[[ DATASET RECORDS open ]]

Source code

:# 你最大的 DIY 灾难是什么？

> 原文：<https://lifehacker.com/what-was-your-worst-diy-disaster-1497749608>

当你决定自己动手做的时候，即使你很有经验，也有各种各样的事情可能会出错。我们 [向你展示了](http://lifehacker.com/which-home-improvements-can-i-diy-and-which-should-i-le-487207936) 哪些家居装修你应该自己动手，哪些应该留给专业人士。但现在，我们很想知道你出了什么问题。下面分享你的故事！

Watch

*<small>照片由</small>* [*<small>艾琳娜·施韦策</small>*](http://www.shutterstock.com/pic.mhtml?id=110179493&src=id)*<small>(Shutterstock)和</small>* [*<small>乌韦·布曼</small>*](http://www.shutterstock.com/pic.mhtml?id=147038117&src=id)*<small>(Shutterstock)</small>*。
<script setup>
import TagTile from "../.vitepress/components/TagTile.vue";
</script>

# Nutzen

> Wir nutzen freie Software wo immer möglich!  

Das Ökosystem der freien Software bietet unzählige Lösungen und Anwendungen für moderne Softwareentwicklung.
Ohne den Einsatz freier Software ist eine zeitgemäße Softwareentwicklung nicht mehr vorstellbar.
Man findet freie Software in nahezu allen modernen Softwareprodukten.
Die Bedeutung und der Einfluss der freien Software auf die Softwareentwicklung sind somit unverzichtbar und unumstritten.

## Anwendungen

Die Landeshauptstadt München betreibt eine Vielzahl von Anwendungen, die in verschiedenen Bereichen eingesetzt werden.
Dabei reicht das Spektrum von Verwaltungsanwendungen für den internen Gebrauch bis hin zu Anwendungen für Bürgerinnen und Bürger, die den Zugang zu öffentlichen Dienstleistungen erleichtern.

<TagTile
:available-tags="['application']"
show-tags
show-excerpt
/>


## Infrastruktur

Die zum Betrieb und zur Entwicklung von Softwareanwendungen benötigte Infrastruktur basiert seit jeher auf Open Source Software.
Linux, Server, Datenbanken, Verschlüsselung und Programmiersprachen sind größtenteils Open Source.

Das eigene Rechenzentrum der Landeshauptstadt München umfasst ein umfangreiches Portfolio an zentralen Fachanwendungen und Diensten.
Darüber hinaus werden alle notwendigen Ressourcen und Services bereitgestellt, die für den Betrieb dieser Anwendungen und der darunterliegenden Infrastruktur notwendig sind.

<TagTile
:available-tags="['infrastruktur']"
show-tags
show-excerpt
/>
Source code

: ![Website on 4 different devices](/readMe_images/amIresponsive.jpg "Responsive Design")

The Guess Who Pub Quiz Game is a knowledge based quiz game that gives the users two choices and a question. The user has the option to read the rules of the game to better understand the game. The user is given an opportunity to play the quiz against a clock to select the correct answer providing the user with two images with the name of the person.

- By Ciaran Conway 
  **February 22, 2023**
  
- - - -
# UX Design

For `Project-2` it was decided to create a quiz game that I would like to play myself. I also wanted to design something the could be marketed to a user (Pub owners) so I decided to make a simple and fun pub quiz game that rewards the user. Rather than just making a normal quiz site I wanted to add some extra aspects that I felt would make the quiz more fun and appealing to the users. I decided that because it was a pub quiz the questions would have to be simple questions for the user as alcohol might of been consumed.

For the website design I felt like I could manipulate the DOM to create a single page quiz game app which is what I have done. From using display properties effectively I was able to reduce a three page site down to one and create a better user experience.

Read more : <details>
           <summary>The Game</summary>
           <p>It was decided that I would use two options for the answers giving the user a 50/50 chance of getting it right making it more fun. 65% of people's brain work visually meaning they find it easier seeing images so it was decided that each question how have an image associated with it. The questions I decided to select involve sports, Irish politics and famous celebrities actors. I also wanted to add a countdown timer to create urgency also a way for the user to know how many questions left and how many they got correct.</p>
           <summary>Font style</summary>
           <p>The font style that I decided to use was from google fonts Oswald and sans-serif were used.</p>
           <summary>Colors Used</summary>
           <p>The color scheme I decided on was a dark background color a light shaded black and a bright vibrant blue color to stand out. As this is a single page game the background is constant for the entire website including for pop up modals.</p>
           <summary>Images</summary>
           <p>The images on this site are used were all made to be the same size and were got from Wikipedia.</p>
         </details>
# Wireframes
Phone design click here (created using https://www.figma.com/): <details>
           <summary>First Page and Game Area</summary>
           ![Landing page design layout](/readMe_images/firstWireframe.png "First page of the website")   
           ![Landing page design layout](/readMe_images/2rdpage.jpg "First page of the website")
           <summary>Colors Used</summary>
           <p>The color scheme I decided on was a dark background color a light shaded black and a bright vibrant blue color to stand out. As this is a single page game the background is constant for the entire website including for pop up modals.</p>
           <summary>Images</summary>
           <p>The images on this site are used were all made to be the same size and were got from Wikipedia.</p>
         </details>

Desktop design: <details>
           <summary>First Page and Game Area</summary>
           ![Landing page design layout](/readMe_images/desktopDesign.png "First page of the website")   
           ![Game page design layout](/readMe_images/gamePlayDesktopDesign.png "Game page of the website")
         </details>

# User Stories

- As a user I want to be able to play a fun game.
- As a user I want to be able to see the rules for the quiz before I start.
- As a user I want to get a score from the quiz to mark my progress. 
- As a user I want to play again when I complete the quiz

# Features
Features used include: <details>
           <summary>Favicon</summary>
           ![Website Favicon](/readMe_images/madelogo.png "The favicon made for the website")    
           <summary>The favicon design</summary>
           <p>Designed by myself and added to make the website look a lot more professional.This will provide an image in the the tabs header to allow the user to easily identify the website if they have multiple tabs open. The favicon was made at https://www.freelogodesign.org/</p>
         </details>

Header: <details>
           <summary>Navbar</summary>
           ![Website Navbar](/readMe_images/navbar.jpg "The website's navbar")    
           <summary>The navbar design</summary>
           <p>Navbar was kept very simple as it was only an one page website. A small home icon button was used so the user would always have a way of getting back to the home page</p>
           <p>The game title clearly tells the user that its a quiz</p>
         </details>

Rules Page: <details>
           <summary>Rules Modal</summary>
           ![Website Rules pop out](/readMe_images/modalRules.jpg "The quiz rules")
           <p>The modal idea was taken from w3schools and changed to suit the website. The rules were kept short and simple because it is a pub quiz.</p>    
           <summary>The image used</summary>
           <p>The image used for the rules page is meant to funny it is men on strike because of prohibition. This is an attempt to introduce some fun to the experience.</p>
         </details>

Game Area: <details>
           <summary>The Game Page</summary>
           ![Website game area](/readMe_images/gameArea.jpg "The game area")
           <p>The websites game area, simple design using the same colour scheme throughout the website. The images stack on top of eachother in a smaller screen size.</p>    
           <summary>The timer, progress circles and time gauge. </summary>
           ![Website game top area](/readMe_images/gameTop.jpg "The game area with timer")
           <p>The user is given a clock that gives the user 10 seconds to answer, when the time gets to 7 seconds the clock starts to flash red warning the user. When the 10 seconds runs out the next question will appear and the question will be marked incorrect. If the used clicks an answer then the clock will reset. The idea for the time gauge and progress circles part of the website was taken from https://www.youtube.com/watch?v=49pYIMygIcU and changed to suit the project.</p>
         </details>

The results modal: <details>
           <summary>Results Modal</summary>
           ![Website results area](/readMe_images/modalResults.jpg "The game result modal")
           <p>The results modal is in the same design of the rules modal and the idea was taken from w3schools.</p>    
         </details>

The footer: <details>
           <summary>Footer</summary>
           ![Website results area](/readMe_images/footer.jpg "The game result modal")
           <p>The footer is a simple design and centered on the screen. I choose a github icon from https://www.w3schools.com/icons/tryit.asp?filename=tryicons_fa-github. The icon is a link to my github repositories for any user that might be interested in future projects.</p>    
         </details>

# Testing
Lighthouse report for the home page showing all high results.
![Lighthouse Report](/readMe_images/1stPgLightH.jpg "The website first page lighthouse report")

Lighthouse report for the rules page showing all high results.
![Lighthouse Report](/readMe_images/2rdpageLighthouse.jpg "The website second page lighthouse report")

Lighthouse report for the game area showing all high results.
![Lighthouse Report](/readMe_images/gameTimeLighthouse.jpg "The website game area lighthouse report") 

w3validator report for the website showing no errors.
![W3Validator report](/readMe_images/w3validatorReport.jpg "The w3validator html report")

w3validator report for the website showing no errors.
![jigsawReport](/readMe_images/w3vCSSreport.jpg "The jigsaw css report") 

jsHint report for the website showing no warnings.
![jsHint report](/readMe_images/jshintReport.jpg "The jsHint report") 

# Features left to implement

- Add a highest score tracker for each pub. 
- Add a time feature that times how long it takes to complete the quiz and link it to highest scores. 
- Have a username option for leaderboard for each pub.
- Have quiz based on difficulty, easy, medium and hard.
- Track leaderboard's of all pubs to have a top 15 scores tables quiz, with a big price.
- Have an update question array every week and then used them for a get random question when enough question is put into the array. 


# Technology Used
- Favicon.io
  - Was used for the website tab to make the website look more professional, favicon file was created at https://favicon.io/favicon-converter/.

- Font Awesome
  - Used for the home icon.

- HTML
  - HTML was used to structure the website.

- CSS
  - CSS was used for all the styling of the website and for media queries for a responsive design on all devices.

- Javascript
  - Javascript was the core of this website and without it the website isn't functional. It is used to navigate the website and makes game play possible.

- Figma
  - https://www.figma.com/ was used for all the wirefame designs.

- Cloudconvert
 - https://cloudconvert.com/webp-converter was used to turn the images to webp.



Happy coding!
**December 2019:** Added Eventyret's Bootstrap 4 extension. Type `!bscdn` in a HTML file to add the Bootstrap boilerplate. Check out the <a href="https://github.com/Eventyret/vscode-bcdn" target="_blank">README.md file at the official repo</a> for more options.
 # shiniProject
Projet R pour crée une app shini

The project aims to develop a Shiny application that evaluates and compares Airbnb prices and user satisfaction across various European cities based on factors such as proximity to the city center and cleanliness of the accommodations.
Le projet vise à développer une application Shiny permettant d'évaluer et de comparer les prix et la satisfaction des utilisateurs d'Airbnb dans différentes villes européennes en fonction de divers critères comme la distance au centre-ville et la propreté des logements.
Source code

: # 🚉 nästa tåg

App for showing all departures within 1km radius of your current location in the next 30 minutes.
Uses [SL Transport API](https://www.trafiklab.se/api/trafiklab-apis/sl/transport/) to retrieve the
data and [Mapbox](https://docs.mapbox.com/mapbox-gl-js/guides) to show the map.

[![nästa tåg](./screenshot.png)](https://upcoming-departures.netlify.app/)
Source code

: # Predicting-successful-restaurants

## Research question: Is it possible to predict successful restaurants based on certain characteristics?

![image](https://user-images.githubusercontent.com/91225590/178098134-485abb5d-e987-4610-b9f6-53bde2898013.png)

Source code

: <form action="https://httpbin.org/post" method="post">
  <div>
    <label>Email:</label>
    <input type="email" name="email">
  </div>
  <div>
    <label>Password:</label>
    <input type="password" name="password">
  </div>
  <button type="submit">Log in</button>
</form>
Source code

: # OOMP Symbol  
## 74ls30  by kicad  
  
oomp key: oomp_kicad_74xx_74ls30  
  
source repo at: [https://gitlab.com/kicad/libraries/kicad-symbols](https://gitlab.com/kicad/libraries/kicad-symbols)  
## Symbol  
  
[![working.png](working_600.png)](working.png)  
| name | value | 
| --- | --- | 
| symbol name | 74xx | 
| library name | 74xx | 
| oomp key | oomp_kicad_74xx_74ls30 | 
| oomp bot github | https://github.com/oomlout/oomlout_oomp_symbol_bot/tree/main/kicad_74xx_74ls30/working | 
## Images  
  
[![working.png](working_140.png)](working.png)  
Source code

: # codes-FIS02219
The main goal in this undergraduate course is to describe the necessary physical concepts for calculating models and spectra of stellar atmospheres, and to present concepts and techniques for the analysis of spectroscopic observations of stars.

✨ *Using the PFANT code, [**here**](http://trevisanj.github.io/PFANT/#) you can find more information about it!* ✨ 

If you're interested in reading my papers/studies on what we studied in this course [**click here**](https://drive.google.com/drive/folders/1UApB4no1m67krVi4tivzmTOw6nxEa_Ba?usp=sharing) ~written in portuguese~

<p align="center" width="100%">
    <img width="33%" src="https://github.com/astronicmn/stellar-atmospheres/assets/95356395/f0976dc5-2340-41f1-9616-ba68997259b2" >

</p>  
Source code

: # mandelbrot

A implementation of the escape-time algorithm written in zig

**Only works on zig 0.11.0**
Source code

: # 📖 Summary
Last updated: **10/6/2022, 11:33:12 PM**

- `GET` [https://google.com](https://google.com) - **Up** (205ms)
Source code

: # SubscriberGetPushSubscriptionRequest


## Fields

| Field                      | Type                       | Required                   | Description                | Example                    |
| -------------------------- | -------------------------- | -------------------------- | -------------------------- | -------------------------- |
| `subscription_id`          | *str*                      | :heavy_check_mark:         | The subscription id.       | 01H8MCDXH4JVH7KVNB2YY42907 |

[[ DATASET RECORDS closed ]]

**AIM OF THE EXERCISE:** Each line of the records, from the opening one through the line holding "Ohne den Einsatz", should be restated word for word, with nothing else in the answer.

**REPLY TO THE EXERCISE:**
Source code

:# 你最大的 DIY 灾难是什么？

> 原文：<https://lifehacker.com/what-was-your-worst-diy-disaster-1497749608>

当你决定自己动手做的时候，即使你很有经验，也有各种各样的事情可能会出错。我们 [向你展示了](http://lifehacker.com/which-home-improvements-can-i-diy-and-which-should-i-le-487207936) 哪些家居装修你应该自己动手，哪些应该留给专业人士。但现在，我们很想知道你出了什么问题。下面分享你的故事！

Watch

*<small>照片由</small>* [*<small>艾琳娜·施韦策</small>*](http://www.shutterstock.com/pic.mhtml?id=110179493&src=id)*<small>(Shutterstock)和</small>* [*<small>乌韦·布曼</small>*](http://www.shutterstock.com/pic.mhtml?id=147038117&src=id)*<small>(Shutterstock)</small>*。
<script setup>
import TagTile from "../.vitepress/components/TagTile.vue";
</script>

# Nutzen

> Wir nutzen freie Software wo immer möglich!  

Das Ökosystem der freien Software bietet unzählige Lösungen und Anwendungen für moderne Softwareentwicklung.
Ohne den Einsatz freier Software ist eine zeitgemäße Softwareentwicklung nicht mehr vorstellbar.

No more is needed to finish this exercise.